By The Get Up Kids
Pete Wentz once said that if it weren't for the band The Get Up Kids, then Fall Out Boy would never have even formed. Mark Hoppus went as far as to have Kansas City's finest popular punk export soundtrack the moment of his proposal to his wife. The slew of bands willing to continue this vein of Get Up Kids worship could pack out the fabled Outhouse in their native state three times over.
The Get Up Kids' break up in 2005 heralded a new age for 'emotive' punk-come-indie rock. Their coveted throne came to be squabbled over by a commotion of young blooded bands; Chicago's Fall Out Boy, the Joshua Cain led Motion City Soundtrack and perhaps even the ever enduring Saves The Day - who have weathered an overabundance of lineup changes - remain close to the front of the pack.
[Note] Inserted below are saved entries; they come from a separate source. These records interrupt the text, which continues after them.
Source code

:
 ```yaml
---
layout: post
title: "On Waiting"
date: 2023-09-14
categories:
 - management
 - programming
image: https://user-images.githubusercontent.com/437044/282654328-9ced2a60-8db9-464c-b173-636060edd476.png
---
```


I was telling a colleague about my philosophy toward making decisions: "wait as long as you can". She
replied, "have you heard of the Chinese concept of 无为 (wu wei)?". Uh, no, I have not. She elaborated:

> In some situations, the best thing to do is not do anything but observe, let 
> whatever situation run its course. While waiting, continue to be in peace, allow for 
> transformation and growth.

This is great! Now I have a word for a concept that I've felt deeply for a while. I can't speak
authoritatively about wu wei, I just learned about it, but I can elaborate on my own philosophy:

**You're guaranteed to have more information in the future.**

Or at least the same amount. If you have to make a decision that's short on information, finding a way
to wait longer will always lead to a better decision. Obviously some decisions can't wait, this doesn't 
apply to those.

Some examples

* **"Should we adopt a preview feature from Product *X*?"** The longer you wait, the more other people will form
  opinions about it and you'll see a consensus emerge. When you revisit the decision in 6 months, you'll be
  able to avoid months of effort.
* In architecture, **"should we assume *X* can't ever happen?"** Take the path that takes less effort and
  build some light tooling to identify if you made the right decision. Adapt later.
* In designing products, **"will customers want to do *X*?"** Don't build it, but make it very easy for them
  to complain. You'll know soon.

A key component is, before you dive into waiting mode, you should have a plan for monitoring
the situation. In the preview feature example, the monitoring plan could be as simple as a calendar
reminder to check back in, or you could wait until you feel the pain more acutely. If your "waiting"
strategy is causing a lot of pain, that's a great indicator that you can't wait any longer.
Their hiatus proved merely to be a four year stop gap, with the fully reunited 'Kids announcing batches of shows in 2008 and 2009. This year sees the release of 'There Are Rules' - their first studio album in almost seven years.
'There Are Rules' needed to sound like a surefooted boot-stamp crashing the band back down onto the map of rock and roll. It needed to expel all of the most resilient cobwebs and kick up a spray of spit & sawdust into the faces of the contemporaries that The Get Up Kids, however inadvertently, may have spawned themselves. Track one, 'Tithe' rings in with a ballast of distortion and a mutated sample which rather disbelievingly wouldn't sound out of place on a 625 Thrashcore release. Pseudo-powerviolence blip behind us, this opening track snaps into a life of frenetic drumming and colourful riffing. Matt Pryor treats us all to pinch after pinch of his rousing vocals, carouselling between temperate tones and the iconic, desperately strained textures that could be found on 1997's 'Four Minute Mile.'
James Dewess makes himself known on 'Shatter Your Lungs' - tapping down on those keys of sunshine to give this track a rather dated, dare I say it, 80's vibe? Injected with convulsive percussive jibes, the repetitive, annoyingly discotheque-esque palpitations fail to conjure up anything quite like the hooks of their past records. This entire release feels somewhat sparse, lacking the fibers of electric melody that all the Jimmy Eat World fans latched onto in the first place. It feels smoother, more compressed, and ultimately less like a whistle-stop jaunt through the mind of a post-adolescent awkward kid nextdoor, an angle the Get Up Kids have celebrated playing from ever since Jim Suptic learned how to string together a Descendents cover.
'Better Lie' amuses itself on a treadmill of throbbing synth, the innate problem with running on the spot like that is that you're bound to go nowhere. There are peaks to 'There Are Rules,' which prod tentatively at total fruition, yet while an out-stretched palm clambers for such a goal, a pair of dead weights drag behind, limited by repetition and under-impressive hooks. The shrouded vocals and the cross cutting guitar pepperings, once added to the bass-heavy gristle, make the next track 'Keith Case' something that Motion City Soundtrack will have wished they'd written. It would not be fair to say that this release fails to provide anything of substantial worth, however the nagging realisation in the back of many people's minds will be that the four year wasteland of Get Up Kids absenteeism was not really a wasteland at all. The emptiness was farmed and cultivated by an uprising of satellite bands such as the aforementioned Motion City Soundtrack; bands who have gone a long way to blur the line between The Get Up Kids and their chasers. A line which a decade ago was an unsurpassable chasm within the emo world.
The important question that needs to be addressed is whether or not The Get Up Kids made the right choice in altering their palette of indie rock licks and hot sap vocals, bypassing any and all cries of 'no progression' from scene bulbheads - or whether a riotous return to the soundscapes of 'Something To Write Home About' would have been more warmly received. 'There Are Rules' is more hum than rattle, more roll than shake, and unfortunately it may well lead this once championed band to rest on a shelf of nostalgia rather than elevating them to greater heights.